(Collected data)
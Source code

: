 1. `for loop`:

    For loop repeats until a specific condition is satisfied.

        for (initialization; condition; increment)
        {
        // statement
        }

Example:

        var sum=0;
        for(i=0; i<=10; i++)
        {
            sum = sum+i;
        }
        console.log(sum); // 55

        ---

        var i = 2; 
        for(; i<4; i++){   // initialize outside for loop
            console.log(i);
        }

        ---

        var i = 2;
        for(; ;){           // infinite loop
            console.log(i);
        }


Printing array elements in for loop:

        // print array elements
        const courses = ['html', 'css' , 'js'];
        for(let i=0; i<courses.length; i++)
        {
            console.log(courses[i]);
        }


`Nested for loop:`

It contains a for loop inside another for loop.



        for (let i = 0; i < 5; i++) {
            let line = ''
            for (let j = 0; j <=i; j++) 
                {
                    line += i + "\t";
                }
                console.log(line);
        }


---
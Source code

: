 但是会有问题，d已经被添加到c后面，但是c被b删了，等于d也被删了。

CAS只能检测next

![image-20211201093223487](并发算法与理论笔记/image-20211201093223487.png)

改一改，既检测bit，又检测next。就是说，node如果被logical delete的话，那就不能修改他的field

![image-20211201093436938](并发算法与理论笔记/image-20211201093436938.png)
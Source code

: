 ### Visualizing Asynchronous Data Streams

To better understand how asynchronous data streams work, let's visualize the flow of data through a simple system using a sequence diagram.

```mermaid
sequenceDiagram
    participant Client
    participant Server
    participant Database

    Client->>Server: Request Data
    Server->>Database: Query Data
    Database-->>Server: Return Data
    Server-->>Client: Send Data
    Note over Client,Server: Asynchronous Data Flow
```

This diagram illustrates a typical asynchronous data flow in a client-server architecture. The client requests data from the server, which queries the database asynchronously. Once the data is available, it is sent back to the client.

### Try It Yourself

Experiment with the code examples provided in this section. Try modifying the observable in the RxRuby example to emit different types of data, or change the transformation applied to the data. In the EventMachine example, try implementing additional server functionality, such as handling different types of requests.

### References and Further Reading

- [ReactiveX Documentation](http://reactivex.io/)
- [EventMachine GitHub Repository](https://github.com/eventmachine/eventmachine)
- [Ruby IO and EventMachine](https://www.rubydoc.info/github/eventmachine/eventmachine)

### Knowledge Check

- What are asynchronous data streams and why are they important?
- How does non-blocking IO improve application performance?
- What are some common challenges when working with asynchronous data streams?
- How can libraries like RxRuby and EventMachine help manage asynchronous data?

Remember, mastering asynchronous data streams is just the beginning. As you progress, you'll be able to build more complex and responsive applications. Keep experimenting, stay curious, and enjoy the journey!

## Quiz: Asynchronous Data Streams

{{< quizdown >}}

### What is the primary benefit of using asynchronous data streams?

*Assigned task:* Find "Remember, mastering asynchronous" in the records. Copy its line and every line after it, exactly, through the last one.

*Final answer:*
Remember, mastering asynchronous data streams is just the beginning. As you progress, you'll be able to build more complex and responsive applications. Keep experimenting, stay curious, and enjoy the journey!

## Quiz: Asynchronous Data Streams

{{< quizdown >}}

### What is the primary benefit of using asynchronous data streams?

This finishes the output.